Three Cocktails for Drinking This Spring

Most of the country is finally beginning to thaw out, which is great for everyone’s vitamin D uptake and general happiness. But it’s also a chance to break out some fresh spring cocktails. Drinks that utilize spirits and ingredients that often get pushed to the back of shelves during winter. So below: three spring cocktails from a few of the better barkeeps around. First up is Jim Meehan’s Sandeman Spritz.

Sandeman Spritz cocktail

By Jim Meehan (Please Don’t Tell, NYC)

1 1/2 oz Sandeman Founders Reserve Port
1 1/2 oz Grapefruit juice
1 1/2 oz Pellegrino Chinotto

Combine the first two ingredients in a cocktail shaker.
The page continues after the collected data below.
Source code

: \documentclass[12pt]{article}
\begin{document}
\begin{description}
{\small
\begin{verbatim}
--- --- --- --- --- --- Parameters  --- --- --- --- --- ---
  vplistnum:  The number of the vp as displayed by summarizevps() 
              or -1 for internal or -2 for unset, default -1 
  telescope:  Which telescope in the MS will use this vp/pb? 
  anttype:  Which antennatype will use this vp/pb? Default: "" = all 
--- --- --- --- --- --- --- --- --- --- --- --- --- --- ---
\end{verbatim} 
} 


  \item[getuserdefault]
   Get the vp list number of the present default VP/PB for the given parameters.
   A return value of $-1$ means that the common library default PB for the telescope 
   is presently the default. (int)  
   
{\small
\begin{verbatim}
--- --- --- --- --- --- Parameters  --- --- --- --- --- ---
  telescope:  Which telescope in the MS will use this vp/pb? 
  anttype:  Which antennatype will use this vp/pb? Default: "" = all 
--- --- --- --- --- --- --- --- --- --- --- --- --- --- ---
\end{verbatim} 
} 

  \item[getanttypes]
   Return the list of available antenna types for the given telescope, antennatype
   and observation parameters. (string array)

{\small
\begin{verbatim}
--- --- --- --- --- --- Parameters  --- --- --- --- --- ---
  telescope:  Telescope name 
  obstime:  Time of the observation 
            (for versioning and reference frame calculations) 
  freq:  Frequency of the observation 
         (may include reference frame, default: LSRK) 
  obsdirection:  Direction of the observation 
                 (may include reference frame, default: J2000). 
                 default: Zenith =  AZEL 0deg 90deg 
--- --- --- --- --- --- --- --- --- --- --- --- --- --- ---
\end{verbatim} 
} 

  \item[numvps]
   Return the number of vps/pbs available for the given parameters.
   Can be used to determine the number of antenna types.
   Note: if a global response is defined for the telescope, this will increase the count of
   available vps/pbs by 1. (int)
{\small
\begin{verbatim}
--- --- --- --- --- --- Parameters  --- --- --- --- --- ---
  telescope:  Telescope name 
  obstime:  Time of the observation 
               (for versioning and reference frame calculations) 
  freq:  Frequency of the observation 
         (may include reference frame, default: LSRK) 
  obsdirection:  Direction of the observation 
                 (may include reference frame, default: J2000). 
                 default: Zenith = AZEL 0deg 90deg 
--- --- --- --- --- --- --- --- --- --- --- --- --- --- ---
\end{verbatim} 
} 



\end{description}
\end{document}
Shake with ice and strain into a Douro spice-rimmed rocks glass filled with ice. Top with Pellegrino Chinotto, and garnish with half a grapefruit wheel.


Jasmine Cocktail

By Josh Harrell (Five Star Bar, Chicago)

1/2 oz Caorunn Gin

1/2 oz Cointreau

1/2 oz Aperol

3/4 oz Lemon

Shake all ingredients with ice, then strain into a rock glass. Garnish with a lemon wheel.


Day Spa cocktail

By Clint Rogers and Harrison Ginsberg (The Dawson, Chicago)

1 1/2 oz Caorunn Gin
3/4 oz Camomile Cucumber Syrup
3/4 oz Lime juice
1/2 oz Cocchi Americano
1/2 oz Grapefruit juice
3/4 oz Suze
3/4 oz Chareau
Two dashes Jamaican #2 Biters

Combine all ingredients in a cocktail shaker and shake with ice. Strain into a rocks glass, then fill with fresh ice. Garnish with cucumber slices.